PROVIDED RECORDS:
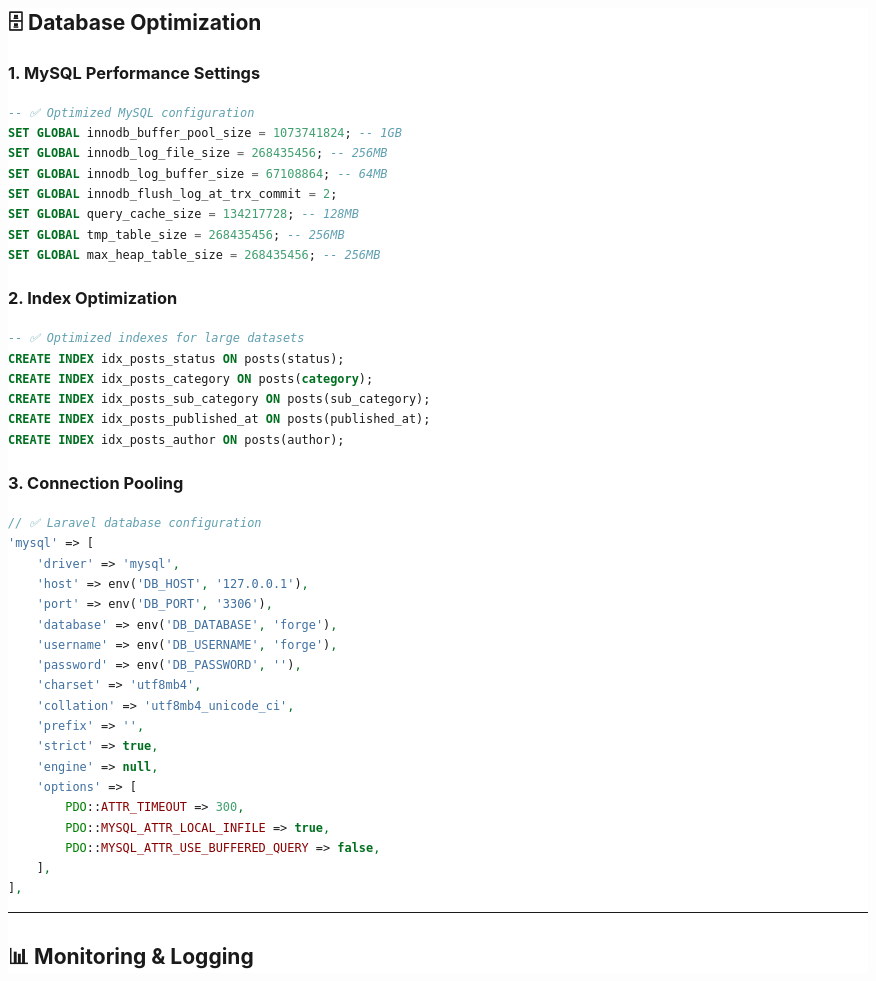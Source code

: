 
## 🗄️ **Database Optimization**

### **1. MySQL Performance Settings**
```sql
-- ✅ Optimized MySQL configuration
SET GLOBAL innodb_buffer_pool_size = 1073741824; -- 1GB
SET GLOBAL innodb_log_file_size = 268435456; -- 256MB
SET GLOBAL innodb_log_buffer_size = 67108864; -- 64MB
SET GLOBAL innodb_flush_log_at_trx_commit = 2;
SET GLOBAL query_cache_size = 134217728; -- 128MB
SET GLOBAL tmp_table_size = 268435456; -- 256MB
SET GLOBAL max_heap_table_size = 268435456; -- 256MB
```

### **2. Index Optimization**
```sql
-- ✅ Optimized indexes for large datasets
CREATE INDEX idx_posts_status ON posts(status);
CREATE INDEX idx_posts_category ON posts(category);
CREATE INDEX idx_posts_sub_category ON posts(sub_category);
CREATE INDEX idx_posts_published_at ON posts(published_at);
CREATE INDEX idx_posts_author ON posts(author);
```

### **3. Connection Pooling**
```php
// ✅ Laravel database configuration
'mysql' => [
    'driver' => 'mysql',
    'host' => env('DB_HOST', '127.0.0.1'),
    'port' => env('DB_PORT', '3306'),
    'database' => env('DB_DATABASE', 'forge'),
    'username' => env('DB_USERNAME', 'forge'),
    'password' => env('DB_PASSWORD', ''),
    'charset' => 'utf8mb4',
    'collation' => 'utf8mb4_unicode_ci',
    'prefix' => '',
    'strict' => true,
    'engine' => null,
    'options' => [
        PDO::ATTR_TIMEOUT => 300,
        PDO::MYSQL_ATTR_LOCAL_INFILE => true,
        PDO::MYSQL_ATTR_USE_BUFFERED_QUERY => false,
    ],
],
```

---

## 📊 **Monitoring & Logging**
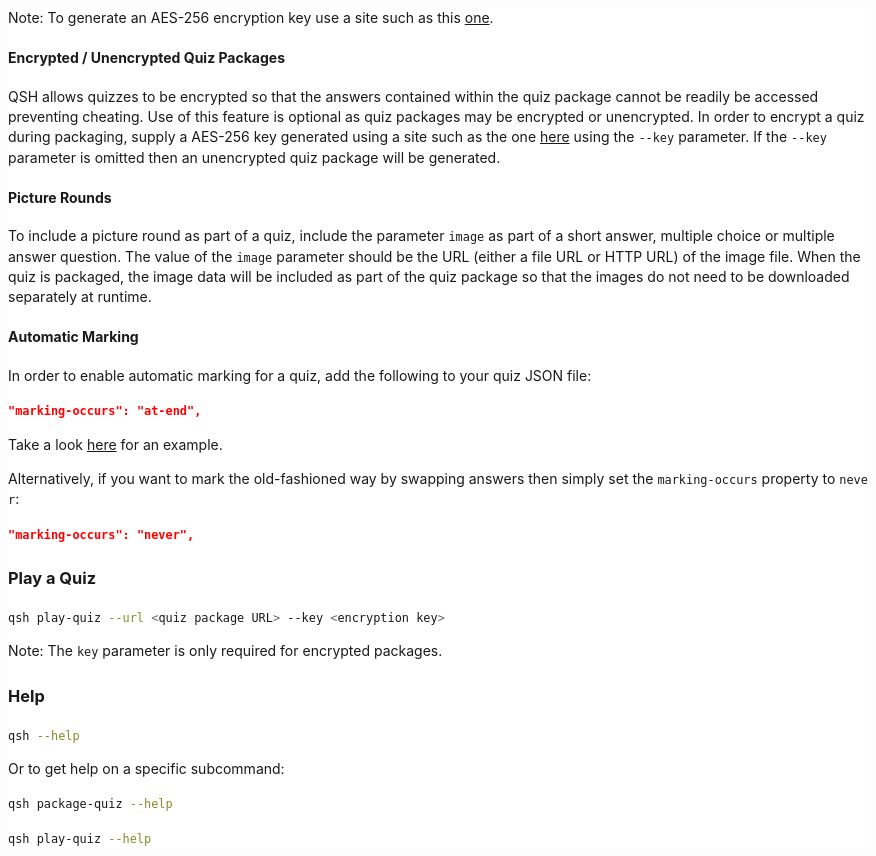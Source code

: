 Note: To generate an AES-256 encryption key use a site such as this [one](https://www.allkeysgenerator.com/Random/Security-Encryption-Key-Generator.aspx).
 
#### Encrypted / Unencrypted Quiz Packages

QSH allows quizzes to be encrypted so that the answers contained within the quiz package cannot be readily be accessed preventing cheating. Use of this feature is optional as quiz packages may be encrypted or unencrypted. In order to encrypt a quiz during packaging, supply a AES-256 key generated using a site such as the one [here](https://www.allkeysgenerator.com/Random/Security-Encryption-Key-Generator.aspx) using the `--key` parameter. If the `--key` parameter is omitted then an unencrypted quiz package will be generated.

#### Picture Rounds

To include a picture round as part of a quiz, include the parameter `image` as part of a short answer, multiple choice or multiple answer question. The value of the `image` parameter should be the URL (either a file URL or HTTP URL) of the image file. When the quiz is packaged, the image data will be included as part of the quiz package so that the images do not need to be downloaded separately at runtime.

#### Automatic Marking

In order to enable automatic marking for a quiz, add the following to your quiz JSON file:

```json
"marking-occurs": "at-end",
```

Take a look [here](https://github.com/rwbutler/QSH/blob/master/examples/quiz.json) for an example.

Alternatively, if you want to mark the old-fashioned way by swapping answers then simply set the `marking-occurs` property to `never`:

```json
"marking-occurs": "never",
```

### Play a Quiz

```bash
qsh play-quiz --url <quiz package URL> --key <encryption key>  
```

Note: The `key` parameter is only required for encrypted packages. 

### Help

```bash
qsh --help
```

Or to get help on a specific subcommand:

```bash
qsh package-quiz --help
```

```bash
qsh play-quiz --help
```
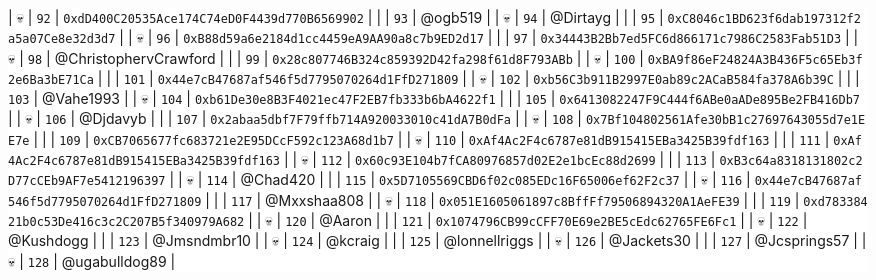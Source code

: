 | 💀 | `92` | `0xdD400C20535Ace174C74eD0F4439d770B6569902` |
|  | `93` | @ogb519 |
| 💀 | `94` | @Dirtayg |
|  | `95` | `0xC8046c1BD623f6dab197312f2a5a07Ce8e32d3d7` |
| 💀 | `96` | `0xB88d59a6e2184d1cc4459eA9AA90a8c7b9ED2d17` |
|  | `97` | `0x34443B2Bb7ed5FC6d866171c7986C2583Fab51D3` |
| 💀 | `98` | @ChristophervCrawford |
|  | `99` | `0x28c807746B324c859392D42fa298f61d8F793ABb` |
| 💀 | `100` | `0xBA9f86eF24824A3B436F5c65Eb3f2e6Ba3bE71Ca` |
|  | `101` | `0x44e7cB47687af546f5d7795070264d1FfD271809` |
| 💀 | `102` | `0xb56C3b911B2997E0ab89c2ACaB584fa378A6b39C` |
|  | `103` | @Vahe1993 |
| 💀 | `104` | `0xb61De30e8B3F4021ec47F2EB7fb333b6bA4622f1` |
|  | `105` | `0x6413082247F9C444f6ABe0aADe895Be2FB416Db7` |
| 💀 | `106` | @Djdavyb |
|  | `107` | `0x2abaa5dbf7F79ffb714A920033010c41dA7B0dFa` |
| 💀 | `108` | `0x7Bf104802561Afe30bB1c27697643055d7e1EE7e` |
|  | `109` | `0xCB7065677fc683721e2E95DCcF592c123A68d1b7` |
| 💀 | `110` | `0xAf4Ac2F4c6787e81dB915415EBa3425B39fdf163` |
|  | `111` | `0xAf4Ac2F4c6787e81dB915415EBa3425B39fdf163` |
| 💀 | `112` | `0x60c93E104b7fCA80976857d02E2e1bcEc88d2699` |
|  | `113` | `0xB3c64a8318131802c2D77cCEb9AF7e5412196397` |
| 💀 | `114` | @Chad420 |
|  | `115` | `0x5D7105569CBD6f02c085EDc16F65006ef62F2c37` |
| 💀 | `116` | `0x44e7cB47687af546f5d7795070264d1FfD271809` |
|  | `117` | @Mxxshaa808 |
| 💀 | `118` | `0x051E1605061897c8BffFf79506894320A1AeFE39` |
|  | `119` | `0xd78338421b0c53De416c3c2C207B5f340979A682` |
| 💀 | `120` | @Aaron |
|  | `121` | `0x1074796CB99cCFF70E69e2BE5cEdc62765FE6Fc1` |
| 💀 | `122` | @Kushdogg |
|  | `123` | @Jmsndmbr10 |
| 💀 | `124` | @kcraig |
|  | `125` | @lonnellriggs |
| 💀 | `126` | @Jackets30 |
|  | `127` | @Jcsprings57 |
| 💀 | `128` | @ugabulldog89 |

PROBLEM STATEMENT: Match on "Random": copy every line in the records that has it.

ANSWER SPACE:
: Note: To generate an AES-256 encryption key use a site such as this [one](https://www.allkeysgenerator.com/Random/Security-Encryption-Key-Generator.aspx).
QSH allows quizzes to be encrypted so that the answers contained within the quiz package cannot be readily be accessed preventing cheating. Use of this feature is optional as quiz packages may be encrypted or unencrypted. In order to encrypt a quiz during packaging, supply a AES-256 key generated using a site such as the one [here](https://www.allkeysgenerator.com/Random/Security-Encryption-Key-Generator.aspx) using the `--key` parameter. If the `--key` parameter is omitted then an unencrypted quiz package will be generated.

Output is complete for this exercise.